A recorrida é revel dado que, notificada para constituir novo advogado, uma vez que o mandatário a quem passara procuração, renunciara ao mandato, não o fez no prazo que lhe foi assinado. Assim, nos termos do n.º 3 do artigo 39.º do Código de Processo Civil o processo segue os seus termos e o mandato considera-se extinto. Não há, pois, que a notificar para alegar.
Pelo despacho de fls. 122 foi ordenada a junção aos autos de fotocópia autenticada do acórdão desta Secção n.º 216/85, proferido no processo n.º 69/84, e publicado na 2ª Série do Diário da República, de 5 de Fevereiro de 1986, o que foi cumprido como se vê a fls. 124.
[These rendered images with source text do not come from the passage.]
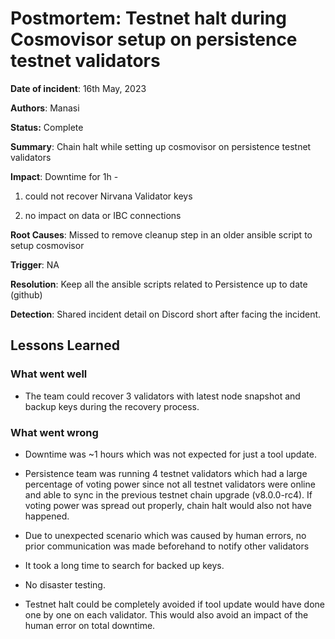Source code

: # Postmortem: Testnet halt during Cosmovisor setup on persistence testnet validators

**Date of incident**: 16th May, 2023

**Authors**: Manasi

**Status:** Complete

**Summary**: Chain halt while setting up cosmovisor on persistence testnet validators

**Impact**: Downtime for 1h -

1) could not recover Nirvana Validator keys

2) no impact on data or IBC connections

**Root Causes**: Missed to remove cleanup step in an older ansible script to setup cosmovisor

**Trigger**: NA

**Resolution**: Keep all the ansible scripts related to Persistence up to date (github)

**Detection**: Shared incident detail on Discord short after facing the incident.

## Lessons Learned

### What went well

* The team could recover 3 validators with latest node snapshot and backup keys during the recovery process.

### What went wrong

* Downtime was ~1 hours which was not expected for just a tool update.
* Persistence team was running 4 testnet validators which had a large percentage of voting power since not all testnet validators were online and able to sync in the previous testnet chain upgrade (v8.0.0-rc4). If voting power was spread out properly, chain halt would also not have happened.

* Due to unexpected scenario which was caused by human errors, no prior communication was made beforehand to notify other validators

* It took a long time to search for backed up keys.

* No disaster testing.

* Testnet halt could be completely avoided if tool update would have done one by one on each validator. This would also avoid an impact of the human error on total downtime.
A 2ª Secção deste Tribunal sempre se tem manifestado, no sentido se não tomar conhecimento do recurso, em casos perfeitamente iguais ao ora em apreço.
E isto porque, como se vê no acórdão citado junto a fls. 124, o qual seguiu na esteira do acórdão n.º 47/84, a que fez expressa referência, uma vez mais a Secção assim decidiu por entender que nestes casos, a haver inconstitucionalidade, ela resultaria em primeira linha, de contradição com uma norma interposta, constante da Lei Uniforme.
Só indirectamente, caso se verificasse aquela contradição, como o citado acórdão, salienta se poderia sustentar a existência da regra da primazia do direito internacional convencional sobre legislação interna, constante no n.º 2, do artigo 8.º, da Constituição da República.
Ora, acrescenta o acórdão citado: “E mesmo que se entendesse que o princípio “pacta sunt servanda” foi recebido no direito português com valor constitucional, por força do preceituado no n.º 1, do art.º 8.º, da Constituição (como se entende no mencionado Ac. 62/84), ainda aí, a violação de tal princípio sempre seria indirecta, por só poder existir justamente por se verificar violação da Convenção de Genebra pelo artigo 4.º do Dec. Lei n.º 262/83.
“Entendimento diferente só poderia assentar na atribuição de valor constitucional às normas de direito internacional convencional, mas a tal tese se opõe decisivamente a própria Constituição, ao permitir a declaração de inconstitucionalidade de normas constantes de convenções internacionais.
“É, pois, em sede da competência do Tribunal Constitucional para conhecer, por via de recurso, da eventual violação indirecta das regras constitucionais referentes à hierarquia de normas infraconstitucionais, resultante da violação directa de normas interpostas, que o problema se tem unicamente de pôr”.
Apesar do brilho, tanto do acórdão recorrido como das alegações da recorrente na sustentação de tese diversa, não se entende dever modificar as anteriores decisões, antes se julga serem de manter as razões em que sempre as fundamentaram.
E, assim, sendo de parecer que não de tomar-se conhecimento de recurso, por falta de competência do Tribunal, vão os autos com vista aos Juízes da Secção, nos termos e pelo prazo fixados no n.º 2 do artigo 704.º, do Código de Processo Civil.